■ **REQUIREMENT**: Please retype the data that follows, starting at the line containing "Zum Schluss wird" and stopping after the last line.

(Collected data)
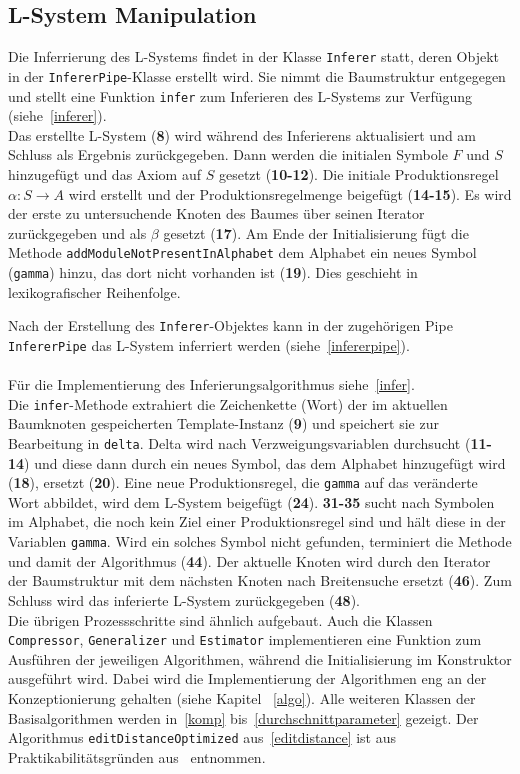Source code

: \subsection*{L-System Manipulation}
Die Inferrierung des L-Systems findet in der Klasse \texttt{Inferer} statt, deren Objekt in der \texttt{InfererPipe}-Klasse erstellt wird.
Sie nimmt die Baumstruktur entgegegen und stellt eine Funktion \texttt{infer} zum Inferieren des L-Systems zur Verfügung (siehe~\ref{inferer}).\\
Das erstellte L-System (\textbf{8}) wird während des Inferierens aktualisiert und am Schluss als Ergebnis zurückgegeben.
Dann werden die initialen Symbole $F$ und $S$ hinzugefügt und das Axiom auf $S$ gesetzt (\textbf{10-12}).
Die initiale Produktionsregel $\alpha: S \rightarrow A$ wird erstellt und der Produktionsregelmenge beigefügt (\textbf{14-15}).
Es wird der erste zu untersuchende Knoten des Baumes über seinen Iterator zurückgegeben und als $\beta$ gesetzt (\textbf{17}).
Am Ende der Initialisierung fügt die Methode \texttt{addModuleNotPresentInAlphabet} dem Alphabet ein neues Symbol (\texttt{gamma}) hinzu,
das dort nicht vorhanden ist (\textbf{19}).
Dies geschieht in lexikografischer Reihenfolge.

Nach der Erstellung des \texttt{Inferer}-Objektes kann in der zugehörigen Pipe \texttt{InfererPipe} das L-System inferriert
werden (siehe~\ref{infererpipe}).\\~\\
Für die Implementierung des Inferierungsalgorithmus siehe~\ref{infer}.\\
Die \texttt{infer}-Methode extrahiert die Zeichenkette (Wort) der im aktuellen Baumknoten gespeicherten Template-Instanz
(\textbf{9}) und speichert sie zur Bearbeitung in \texttt{delta}.
Delta wird nach Verzweigungsvariablen durchsucht (\textbf{11-14}) und diese dann durch ein neues Symbol,
das dem Alphabet hinzugefügt wird (\textbf{18}), ersetzt (\textbf{20}).
Eine neue Produktionsregel, die \texttt{gamma} auf das veränderte Wort abbildet, wird dem L-System beigefügt (\textbf{24}).
\textbf{31-35} sucht nach Symbolen im Alphabet, die noch kein Ziel einer Produktionsregel sind und hält diese in der
Variablen \texttt{gamma}.
Wird ein solches Symbol nicht gefunden, terminiert die Methode und damit der Algorithmus (\textbf{44}).
Der aktuelle Knoten wird durch den Iterator der Baumstruktur mit dem nächsten Knoten nach Breitensuche ersetzt (\textbf{46}).
Zum Schluss wird das inferierte L-System zurückgegeben (\textbf{48}).\\

Die übrigen Prozessschritte sind ähnlich aufgebaut.
Auch die Klassen \texttt{Compressor}, \texttt{Generalizer} und \texttt{Estimator} implementieren eine Funktion zum Ausführen
der jeweiligen Algorithmen, während die Initialisierung im Konstruktor ausgeführt wird.
Dabei wird die Implementierung der Algorithmen eng an der Konzeptionierung gehalten (siehe Kapitel ~\ref{algo}).
Alle weiteren Klassen der Basisalgorithmen werden in~\ref{komp} bis~\ref{durchschnittparameter} gezeigt.
Der Algorithmus \texttt{editDistanceOptimized} aus~\ref{editdistance} ist aus Praktikabilitätsgründen aus~\cite{editdistance}
entnommen.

■ **COMPLETED EXERCISE**:
Zum Schluss wird das inferierte L-System zurückgegeben (\textbf{48}).\\

Die übrigen Prozessschritte sind ähnlich aufgebaut.
Auch die Klassen \texttt{Compressor}, \texttt{Generalizer} und \texttt{Estimator} implementieren eine Funktion zum Ausführen
der jeweiligen Algorithmen, während die Initialisierung im Konstruktor ausgeführt wird.
Dabei wird die Implementierung der Algorithmen eng an der Konzeptionierung gehalten (siehe Kapitel ~\ref{algo}).
Alle weiteren Klassen der Basisalgorithmen werden in~\ref{komp} bis~\ref{durchschnittparameter} gezeigt.
Der Algorithmus \texttt{editDistanceOptimized} aus~\ref{editdistance} ist aus Praktikabilitätsgründen aus~\cite{editdistance}
entnommen.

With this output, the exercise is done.